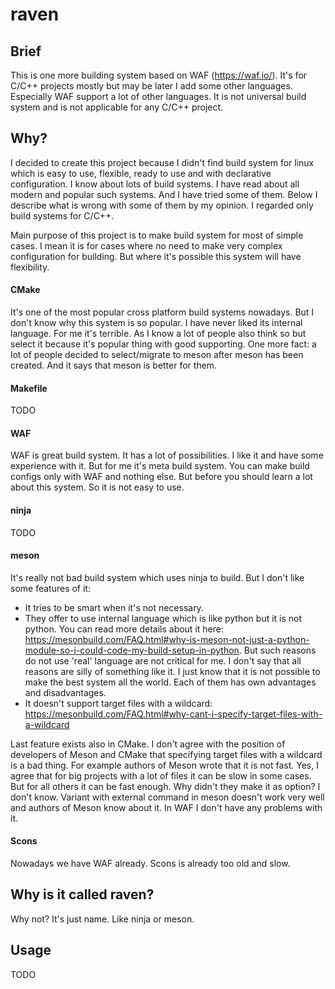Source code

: # raven

## Brief
This is one more building system based on WAF (https://waf.io/). It's for C/C++ projects mostly but may be later I add some other languages. Especially WAF support a lot of other languages. It is not universal build system and is not applicable for any C/C++ project.

## Why?
I decided to create this project because I didn't find build system for linux which is easy to use, flexible, ready to use and with declarative configuration. I know about lots of build systems. I have read about all modern and popular such systems. And I have tried some of them. Below I describe what is wrong with some of them by my opinion. I regarded only build systems for C/C++.

Main purpose of this project is to make build system for most of simple cases. I mean it is for cases where no need to make very complex configuration for building. But where it's possible this system will have flexibility.

#### CMake
It's one of the most popular cross platform build systems nowadays. But I don't know why this system is so popular. I have never liked its internal language. For me it's terrible. As I know a lot of people also think so but select it because it's popular thing with good supporting. One more fact: a lot of people decided to select/migrate to meson after meson has been created. And it says that meson is better for them.

#### Makefile
TODO

#### WAF
WAF is great build system. It has a lot of possibilities. I like it and have some experience with it. But for me it's meta build system. You can make build configs only with WAF and nothing else. But before you should learn a lot about this system. So it is not easy to use.

#### ninja
TODO

#### meson
It's really not bad build system which uses ninja to build. But I don't like some features of it:

- It tries to be smart when it's not necessary.
- They offer to use internal language which is like python but it is not python. You can read more details about it here: https://mesonbuild.com/FAQ.html#why-is-meson-not-just-a-python-module-so-i-could-code-my-build-setup-in-python. But such reasons do not use 'real' language are not critical for me. I don't say that all reasons are silly of something like it. I just know that it is not possible to make the best system all the world. Each of them has own advantages and disadvantages.
- It doesn't support target files with a wildcard: https://mesonbuild.com/FAQ.html#why-cant-i-specify-target-files-with-a-wildcard

Last feature exists also in CMake. I don't agree with the position of developers of Meson and CMake that specifying target files with a wildcard is a bad thing. For example authors of Meson wrote that it is not fast. Yes, I agree that for big projects with a lot of files it can be slow in some cases. But for all others it can be fast enough. Why didn't they make it as option? I don't know. Variant with external command in meson doesn't work very well and authors of Meson know about it. In WAF I don't have any problems with it.

#### Scons
Nowadays we have WAF already. Scons is already too old and slow.

## Why is it called raven?
Why not? It's just name. Like ninja or meson.

## Usage
TODO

__Problem requirements__. For every line above that has "mesonbuild" in it, copy the line.

__Output of the exercise__.
- They offer to use internal language which is like python but it is not python. You can read more details about it here: https://mesonbuild.com/FAQ.html#why-is-meson-not-just-a-python-module-so-i-could-code-my-build-setup-in-python. But such reasons do not use 'real' language are not critical for me. I don't say that all reasons are silly of something like it. I just know that it is not possible to make the best system all the world. Each of them has own advantages and disadvantages.
- It doesn't support target files with a wildcard: https://mesonbuild.com/FAQ.html#why-cant-i-specify-target-files-with-a-wildcard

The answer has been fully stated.